**Material supplied**
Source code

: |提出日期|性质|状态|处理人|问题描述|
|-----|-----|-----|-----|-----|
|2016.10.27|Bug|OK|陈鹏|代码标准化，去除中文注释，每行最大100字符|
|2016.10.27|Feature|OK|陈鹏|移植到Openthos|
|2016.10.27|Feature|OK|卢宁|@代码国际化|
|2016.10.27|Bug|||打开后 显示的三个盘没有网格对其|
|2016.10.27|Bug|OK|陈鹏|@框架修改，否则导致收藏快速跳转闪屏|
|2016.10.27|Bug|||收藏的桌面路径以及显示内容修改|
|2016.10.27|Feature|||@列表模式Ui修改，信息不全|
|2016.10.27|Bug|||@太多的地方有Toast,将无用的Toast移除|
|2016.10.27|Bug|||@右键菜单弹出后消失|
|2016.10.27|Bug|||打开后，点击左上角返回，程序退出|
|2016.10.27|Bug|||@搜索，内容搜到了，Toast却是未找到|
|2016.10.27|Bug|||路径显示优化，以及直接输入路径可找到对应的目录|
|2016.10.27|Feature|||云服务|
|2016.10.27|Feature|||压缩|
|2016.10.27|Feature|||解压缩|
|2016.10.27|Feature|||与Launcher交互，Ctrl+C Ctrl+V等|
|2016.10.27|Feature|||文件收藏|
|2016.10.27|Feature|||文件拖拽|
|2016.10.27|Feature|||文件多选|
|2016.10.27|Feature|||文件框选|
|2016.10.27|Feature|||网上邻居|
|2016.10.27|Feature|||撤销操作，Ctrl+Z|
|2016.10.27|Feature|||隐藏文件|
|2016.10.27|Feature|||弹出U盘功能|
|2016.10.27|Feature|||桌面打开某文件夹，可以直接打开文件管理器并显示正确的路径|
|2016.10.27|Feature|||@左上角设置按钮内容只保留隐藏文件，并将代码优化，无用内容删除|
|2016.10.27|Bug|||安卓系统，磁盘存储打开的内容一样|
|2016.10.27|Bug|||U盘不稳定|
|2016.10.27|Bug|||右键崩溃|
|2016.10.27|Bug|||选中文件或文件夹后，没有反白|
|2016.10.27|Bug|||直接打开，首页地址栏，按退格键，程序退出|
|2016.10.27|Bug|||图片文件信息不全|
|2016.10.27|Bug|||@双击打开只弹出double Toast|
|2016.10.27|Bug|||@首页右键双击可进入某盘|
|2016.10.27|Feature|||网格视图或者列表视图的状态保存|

**Task requirements**
Your answer should consist of the lines from the listing that hold the word "程序退出".

**Your response**
|2016.10.27|Bug|||打开后，点击左上角返回，程序退出|
|2016.10.27|Bug|||直接打开，首页地址栏，按退格键，程序退出|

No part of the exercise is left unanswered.